**WHAT YOU NEED TO DO:** A complete, exact copy of the records is needed here.

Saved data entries
□ □ □

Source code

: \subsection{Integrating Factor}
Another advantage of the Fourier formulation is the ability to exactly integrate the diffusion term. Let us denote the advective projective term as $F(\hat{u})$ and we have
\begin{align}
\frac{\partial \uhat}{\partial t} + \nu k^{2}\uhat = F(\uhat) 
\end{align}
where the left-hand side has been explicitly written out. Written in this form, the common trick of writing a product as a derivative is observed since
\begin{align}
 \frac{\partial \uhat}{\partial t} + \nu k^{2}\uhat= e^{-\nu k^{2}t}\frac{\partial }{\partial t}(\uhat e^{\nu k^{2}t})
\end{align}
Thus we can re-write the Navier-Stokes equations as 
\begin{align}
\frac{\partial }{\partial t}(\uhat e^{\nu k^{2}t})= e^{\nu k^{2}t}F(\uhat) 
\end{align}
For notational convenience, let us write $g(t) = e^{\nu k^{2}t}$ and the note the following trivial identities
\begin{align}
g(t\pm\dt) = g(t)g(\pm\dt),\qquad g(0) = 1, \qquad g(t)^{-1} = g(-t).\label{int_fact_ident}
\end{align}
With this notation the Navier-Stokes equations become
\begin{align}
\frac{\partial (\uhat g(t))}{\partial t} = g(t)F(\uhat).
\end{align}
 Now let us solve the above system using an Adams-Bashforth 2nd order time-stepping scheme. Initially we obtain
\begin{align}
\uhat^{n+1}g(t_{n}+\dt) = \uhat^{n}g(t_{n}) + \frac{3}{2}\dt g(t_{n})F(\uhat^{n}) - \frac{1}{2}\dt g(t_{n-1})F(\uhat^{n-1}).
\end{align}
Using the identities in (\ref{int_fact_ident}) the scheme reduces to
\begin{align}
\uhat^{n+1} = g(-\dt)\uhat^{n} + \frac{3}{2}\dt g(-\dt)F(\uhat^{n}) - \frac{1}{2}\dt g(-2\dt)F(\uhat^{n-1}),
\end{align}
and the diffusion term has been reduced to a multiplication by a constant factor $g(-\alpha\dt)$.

□ □ □

**EXERCISE RESULT:**
Source code

: \subsection{Integrating Factor}
Another advantage of the Fourier formulation is the ability to exactly integrate the diffusion term. Let us denote the advective projective term as $F(\hat{u})$ and we have
\begin{align}
\frac{\partial \uhat}{\partial t} + \nu k^{2}\uhat = F(\uhat) 
\end{align}
where the left-hand side has been explicitly written out. Written in this form, the common trick of writing a product as a derivative is observed since
\begin{align}
 \frac{\partial \uhat}{\partial t} + \nu k^{2}\uhat= e^{-\nu k^{2}t}\frac{\partial }{\partial t}(\uhat e^{\nu k^{2}t})
\end{align}
Thus we can re-write the Navier-Stokes equations as 
\begin{align}
\frac{\partial }{\partial t}(\uhat e^{\nu k^{2}t})= e^{\nu k^{2}t}F(\uhat) 
\end{align}
For notational convenience, let us write $g(t) = e^{\nu k^{2}t}$ and the note the following trivial identities
\begin{align}
g(t\pm\dt) = g(t)g(\pm\dt),\qquad g(0) = 1, \qquad g(t)^{-1} = g(-t).\label{int_fact_ident}
\end{align}
With this notation the Navier-Stokes equations become
\begin{align}
\frac{\partial (\uhat g(t))}{\partial t} = g(t)F(\uhat).
\end{align}
 Now let us solve the above system using an Adams-Bashforth 2nd order time-stepping scheme. Initially we obtain
\begin{align}
\uhat^{n+1}g(t_{n}+\dt) = \uhat^{n}g(t_{n}) + \frac{3}{2}\dt g(t_{n})F(\uhat^{n}) - \frac{1}{2}\dt g(t_{n-1})F(\uhat^{n-1}).
\end{align}
Using the identities in (\ref{int_fact_ident}) the scheme reduces to
\begin{align}
\uhat^{n+1} = g(-\dt)\uhat^{n} + \frac{3}{2}\dt g(-\dt)F(\uhat^{n}) - \frac{1}{2}\dt g(-2\dt)F(\uhat^{n-1}),
\end{align}
and the diffusion term has been reduced to a multiplication by a constant factor $g(-\alpha\dt)$.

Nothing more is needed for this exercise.